▸ **Required work**:
Your job is to return every line of the listing holding the string "drawing".

▸ **Provided information**:
>>

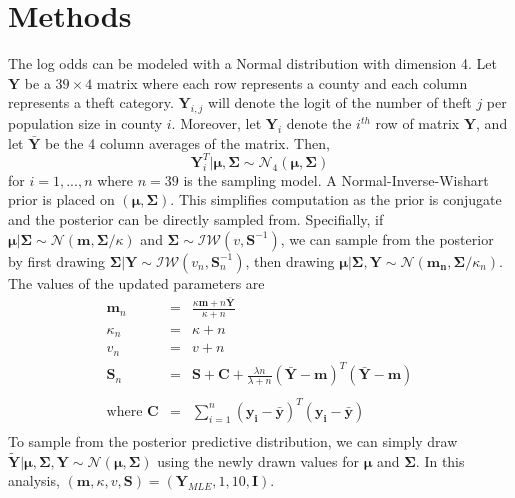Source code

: \documentclass{../../tex_template/asaproc}
\newcommand{\Y}{ \bm Y }
\newcommand{\ds}{ \displaystyle }
\begin{document}
\section{Methods}
The log odds can be modeled with a Normal distribution with dimension 4.  Let
$\bm Y$ be a $39\times 4$ matrix where each row represents a county and each
column represents a theft category. $\bm Y_{i,j}$ will denote the logit of the
number of theft $j$ per population size in county $i$. Moreover, let $\bm Y_i$
denote the $i^{th}$ row of matrix $\bm Y$, and let $\bar{\bm Y}$ be the 4
column averages of the matrix.  Then,
\[
  \Y_i^T | \bm{\mu,\Sigma} \sim \mathcal{N}_4(\bm{\mu,\Sigma})
\]
for $i=1,...,n$ where $n=39$ is the sampling model. A Normal-Inverse-Wishart prior is
placed on $(\bm{\mu,\Sigma})$. This simplifies computation as the prior is
conjugate and the posterior can be directly sampled from. Specifially, if
$\bm\mu | \bm\Sigma \sim \mathcal{N}(\bm{m,\Sigma}/\kappa)$ and $\bm \Sigma
\sim \mathcal{IW}(v,\bm S^{-1})$, we can sample from the posterior by
first drawing $\bm \Sigma | \bm Y \sim \mathcal{IW}(v_n,\bm S_n^{-1})$, then 
drawing $\bm{\mu | \Sigma, Y} \sim \mathcal{N}(\bm{m_n,\Sigma}/\kappa_n)$.
The values of the updated parameters are
\[
\begin{array}{rcl}
  \bm m_n &=& \ds\frac{\kappa\bm m + n\bar{\bm Y}}{\kappa+n} \\
  \kappa_n &=& \kappa + n \\
  v_n &=& v + n \\
  \bm S_n &=& \bm{S + C} + \ds\frac{\lambda n}{\lambda+n} 
  (\boldsymbol{\bm{\bar{Y}-m}})^T(\boldsymbol{\bm{\bar{Y}-m}}) \\
  \\
  \text{where } \boldsymbol{C} &=& \sum_{i=1}^{n} (\boldsymbol{y_i-\bar{y}})^T(\boldsymbol{y_i-\bar{y}}) \\
\end{array}
\]
To sample from the posterior predictive distribution, we can simply draw
$\tilde{\bm Y} | \bm{\mu,\Sigma,Y} \sim \mathcal{N}(\bm{\mu,\Sigma})$ using the
newly drawn values for $\bm\mu$ and $\bm\Sigma$. In this analysis, $(\bm m,
\kappa, v, \bm S) = (\bm Y_{MLE},1,10, \bm I)$.
\end{document}
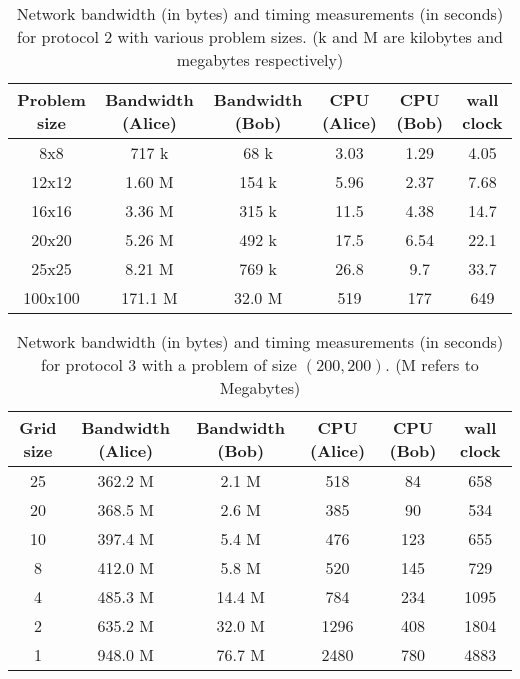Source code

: %
\begin{table*}
\begin{center}
\begin{tabular}{|c||c|c|c|c|c|} \hline 
Problem size & Bandwidth (Alice) & Bandwidth (Bob) & CPU (Alice) & CPU (Bob) & wall clock \\ \hline \hline 
8x8 & 717 k & 68 k & 3.03 & 1.29 & 4.05 \\ \hline 
12x12 & 1.60 M & 154 k & 5.96 & 2.37 & 7.68 \\ \hline 
16x16 & 3.36 M & 315 k & 11.5 & 4.38 & 14.7 \\  \hline 
20x20 & 5.26 M & 492 k & 17.5 & 6.54 & 22.1 \\ \hline 
25x25 & 8.21 M & 769 k & 26.8 & 9.7 & 33.7 \\ \hline 
100x100 & 171.1 M& 32.0 M& 519 & 177 & 649 \\ \hline 
\end{tabular}
\end{center}

\caption{Network bandwidth (in bytes) and timing measurements (in seconds) for protocol 2 with
various problem sizes. (k and M are kilobytes and megabytes respectively)}
\label{protocol2table}
\end{table*}

\begin{table*}
\begin{center}
\begin{tabular}{|c||c|c|c|c|c|} \hline 
Grid size & Bandwidth (Alice) & Bandwidth (Bob) & CPU (Alice) & CPU (Bob) & wall clock \\ \hline \hline 
25 & 362.2 M & 2.1 M & 518 & 84 & 658 \\ \hline 
20 & 368.5 M & 2.6 M & 385 & 90 & 534 \\ \hline 
10 & 397.4 M & 5.4 M & 476 & 123 & 655 \\  \hline 
8 & 412.0 M & 5.8 M & 520 & 145 & 729 \\ \hline 
4 & 485.3 M & 14.4 M & 784 & 234 & 1095 \\ \hline 
2 & 635.2 M& 32.0 M& 1296 & 408 & 1804 \\ \hline 
1& 948.0 M& 76.7 M& 2480 & 780 & 4883 \\ \hline
\end{tabular}
\end{center}

\caption{Network bandwidth (in bytes) and timing measurements (in seconds) for protocol 3 with
a problem of size $(200,200)$. (M refers to Megabytes)}
\label{protocol3table200}
\end{table*}





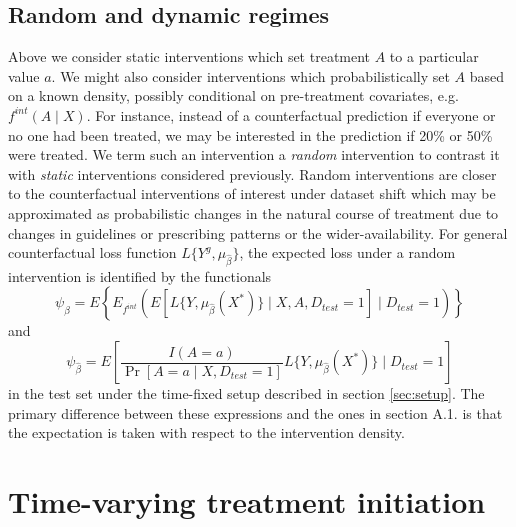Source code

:     \subsection{Random and dynamic regimes}\label{sec:randomdynamic}
    Above we consider static interventions which set treatment $A$ to a particular value $a$. We might also consider interventions which probabilistically set $A$ based on a known density, possibly conditional on pre-treatment covariates, e.g. $f^{int}(A \mid X)$. For instance, instead of a counterfactual prediction if everyone or no one had been treated, we may be interested in the prediction if 20\% or 50\% were treated. We term such an intervention a \textit{random} intervention to contrast it with \textit{static} interventions considered previously. Random interventions are closer to the counterfactual interventions of interest under dataset shift which may be approximated as probabilistic changes in the natural course of treatment due to changes in guidelines or prescribing patterns or the wider-availability. For general counterfactual loss function $L\{Y^{g}, \mu_{\widehat{\beta}}\}$, the expected loss under a random intervention is identified by the functionals
    \begin{equation}\label{eqn:rand_cl_estimand}
        \psi_{\widehat{\beta}} = E\left\{E_{f^{int}}\left(E[L\{Y, \mu_{\widehat{\beta}}(X^*)\} \mid X, A, D_{test} = 1] \mid D_{test} = 1\right)\right\}
    \end{equation}
    and 
    \begin{equation}\label{eqn:rand_ipw_estimand}
        \psi_{\widehat{\beta}} = E\left[\frac{I(A = a)}{\Pr[A = a \mid X, D_{test} = 1]}L\{Y, \mu_{\widehat{\beta}}(X^*)\} \mid D_{test} = 1\right]
    \end{equation}
    in the test set under the time-fixed setup described in section \ref{sec:setup}. The primary difference between these expressions and the ones in section A.1. is that the expectation is taken with respect to the intervention density. 


\section{Time-varying treatment initiation}\label{sec:timevarying}
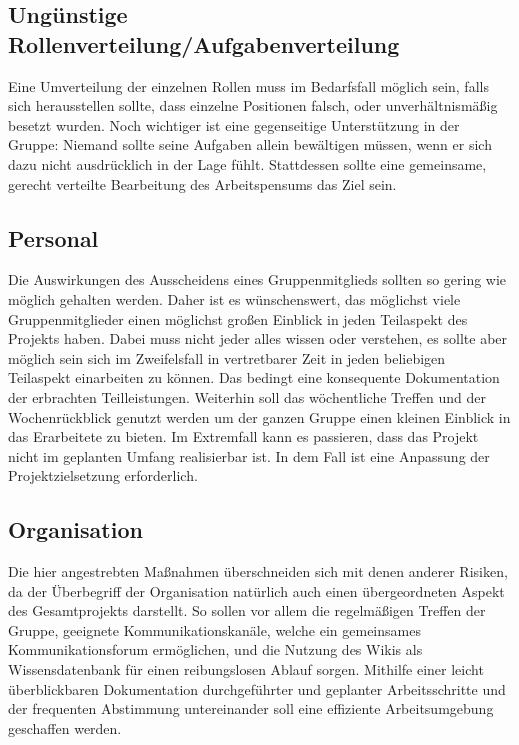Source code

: 
\subsection{Ungünstige Rollenverteilung/Aufgabenverteilung}\label{m5}
  Eine Umverteilung der einzelnen Rollen muss im Bedarfsfall möglich sein, falls sich herausstellen sollte, dass einzelne Positionen falsch, oder unverhältnismäßig besetzt wurden. Noch wichtiger ist eine gegenseitige Unterstützung in der Gruppe: Niemand sollte seine Aufgaben allein bewältigen müssen, wenn er sich dazu nicht ausdrücklich in der Lage fühlt. Stattdessen sollte eine gemeinsame, gerecht verteilte Bearbeitung des Arbeitspensums das Ziel sein.

\Hack{\enlargethispage{1.0\baselineskip}}
\subsection{Personal}\label{m4}
  Die Auswirkungen des Ausscheidens eines Gruppenmitglieds sollten so gering wie möglich gehalten werden.
  Daher ist es wünschenswert, das möglichst viele Gruppenmitglieder einen möglichst großen Einblick in jeden Teilaspekt des Projekts haben. Dabei muss nicht jeder alles wissen oder verstehen, es sollte aber möglich sein sich im Zweifelsfall in vertretbarer Zeit in jeden beliebigen Teilaspekt einarbeiten zu können.
  Das bedingt eine konsequente Dokumentation der erbrachten Teilleistungen.
  Weiterhin soll das wöchentliche Treffen und der Wochenrückblick genutzt werden um der ganzen Gruppe einen kleinen Einblick in das Erarbeitete zu bieten.
  Im Extremfall kann es passieren, dass das Projekt nicht im geplanten Umfang realisierbar ist. In dem Fall ist eine Anpassung der Projektzielsetzung erforderlich.




\subsection{Organisation}\label{m6}
\bgroup
{}
  Die hier angestrebten Maßnahmen überschneiden sich mit denen anderer Risiken, da der Überbegriff der Organisation natürlich auch einen übergeordneten Aspekt des Gesamtprojekts darstellt. So sollen vor allem die regelmäßigen Treffen der Gruppe, geeignete Kom\-mu\-ni\-ka\-tions\-ka\-nä\-le, welche ein gemeinsames Kommunikationsforum ermöglichen, und die Nutzung des Wikis als Wissensdatenbank für einen reibungslosen Ablauf sorgen. Mithilfe einer leicht überblickbaren Dokumentation durchgeführter und geplanter Arbeitsschritte und der frequenten Abstimmung untereinander soll eine effiziente Arbeitsumgebung geschaffen werden.
\egroup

<<

▸ **Answer below**:
first drawing $\bm \Sigma | \bm Y \sim \mathcal{IW}(v_n,\bm S_n^{-1})$, then 
drawing $\bm{\mu | \Sigma, Y} \sim \mathcal{N}(\bm{m_n,\Sigma}/\kappa_n)$.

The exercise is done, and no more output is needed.